Designing systems to register votable content, count all votes received, add up the total votes made for each content item, and calculate compensation amounts, is probably not so hard to do.
The one thing that will be hard to do is to reliably identify voters, and to ensure that what voters think they are voting for is the same as what's in the votes received by "voting central".
Unlike a "measurement" system, a voting system doesn't require anything like DRM, i.e. there is no need to secure the voters' use of the voting system against the voters themselves (i.e. to force them to "vote" for what they actually "play" on their digital media consumption appliances). However, depending on how the voting system is implemented, it may be necessary to secure the system against general hackers, who may happen to be working for content producers who wish to inflate their allocations.
In the modern computer age, a possible cheap and easy implementation of a voting system would involve the development of voting software which is distributed to every household, to run on home PCs (or mobile phones). Voters would use this software to vote, perhaps identifying their votes using tokens included somehow in the receipts for copyright taxes paid.
However, home computer systems are notoriously insecure, and in this case, if voting is corrupted, individual voters may not even care that much because it is not their money which is being stolen. So they won't necessarily care about putting much effort into securing their installation of the voting software on their home computer.
If follows that implementing a sufficiently secure voting system is not a trivial task, and may require the deployment of special hardware which exists separately from voters' own computer systems (but perhaps communicating securely with the central voting computer via voters' internet connections).
This will cost something, the important question is whether it is a large cost in proportion to the quantity of tax funds being collected and then allocated. (And even if the cost of implementing a secure voting system seems high, we have to remember that the alternative of unlimited copyright enforcement is either impossible, or if it can be done, it can only be done by severely constraining the development of all new technologies, which is a very high indirect cost that we should not be prepared to pay.)

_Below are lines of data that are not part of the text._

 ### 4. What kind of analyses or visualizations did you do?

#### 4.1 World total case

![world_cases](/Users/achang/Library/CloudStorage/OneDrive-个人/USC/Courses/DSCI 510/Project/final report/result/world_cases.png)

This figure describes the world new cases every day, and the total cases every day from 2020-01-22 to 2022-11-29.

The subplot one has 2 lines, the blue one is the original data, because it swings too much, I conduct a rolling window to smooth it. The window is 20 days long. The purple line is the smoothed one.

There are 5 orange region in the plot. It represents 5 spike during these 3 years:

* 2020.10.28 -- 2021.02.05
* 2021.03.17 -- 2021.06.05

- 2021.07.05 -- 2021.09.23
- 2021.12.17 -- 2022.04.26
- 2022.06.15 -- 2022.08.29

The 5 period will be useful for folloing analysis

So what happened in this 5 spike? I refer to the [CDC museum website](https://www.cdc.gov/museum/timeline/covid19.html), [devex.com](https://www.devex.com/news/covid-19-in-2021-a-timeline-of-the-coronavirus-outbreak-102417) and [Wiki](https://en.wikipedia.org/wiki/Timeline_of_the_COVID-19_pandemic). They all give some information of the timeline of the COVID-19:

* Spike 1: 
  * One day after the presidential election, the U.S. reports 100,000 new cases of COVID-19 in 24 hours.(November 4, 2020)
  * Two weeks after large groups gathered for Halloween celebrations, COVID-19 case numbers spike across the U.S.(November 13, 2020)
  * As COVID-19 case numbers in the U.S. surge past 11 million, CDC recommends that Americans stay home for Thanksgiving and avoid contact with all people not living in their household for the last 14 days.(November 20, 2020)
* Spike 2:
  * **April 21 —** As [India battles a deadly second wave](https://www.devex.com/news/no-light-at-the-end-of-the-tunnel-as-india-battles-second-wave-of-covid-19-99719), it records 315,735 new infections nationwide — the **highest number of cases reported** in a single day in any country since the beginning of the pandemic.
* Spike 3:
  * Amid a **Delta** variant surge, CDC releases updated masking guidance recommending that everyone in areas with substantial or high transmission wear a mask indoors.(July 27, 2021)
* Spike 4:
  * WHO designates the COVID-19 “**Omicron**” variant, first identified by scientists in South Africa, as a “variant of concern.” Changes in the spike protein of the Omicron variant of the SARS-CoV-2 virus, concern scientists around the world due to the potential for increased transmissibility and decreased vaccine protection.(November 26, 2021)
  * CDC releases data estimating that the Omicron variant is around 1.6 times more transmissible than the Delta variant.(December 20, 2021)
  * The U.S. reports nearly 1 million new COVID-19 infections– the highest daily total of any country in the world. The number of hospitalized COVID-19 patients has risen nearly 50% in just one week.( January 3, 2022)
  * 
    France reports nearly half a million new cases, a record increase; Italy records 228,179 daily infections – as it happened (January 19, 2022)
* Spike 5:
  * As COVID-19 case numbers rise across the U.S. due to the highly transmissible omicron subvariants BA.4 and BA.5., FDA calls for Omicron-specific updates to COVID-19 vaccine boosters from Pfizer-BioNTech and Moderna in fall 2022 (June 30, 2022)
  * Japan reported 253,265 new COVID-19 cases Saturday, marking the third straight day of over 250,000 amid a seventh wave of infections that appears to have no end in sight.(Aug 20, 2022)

Some people object to the idea of a copyright tax to replace the payment of copyright royalties, on the grounds that they only ever install "free" or open-source applications on their computers, and they only consume content which is already licensed for free distribution.
However, just because existing authors have foregone the benefits of copyright (as is typical for developers of free or open-source software), because they prefer not to restrict distribution, alteration or redistribution of their content, does not mean that those authors would object to receiving payment as compensation for their efforts to develop that content.
A Voted Compensation scheme would allow all authors to receive income while forcing them to release their content for free distribution. It follows that authors who have already licensed their content for free distribution would also be eligible for compensation in such a system.
Effectively, a Voted Compensation scheme would remove the current dilemma of choosing between making content available for free distribution to everyone, or, "selling" content, which requires that the distribution and re-distribution of content be severely controlled and restricted.
This manifesto is a Propositional Manifesto. It is licensed under the
Creative Commons Attribution-ShareAlike license.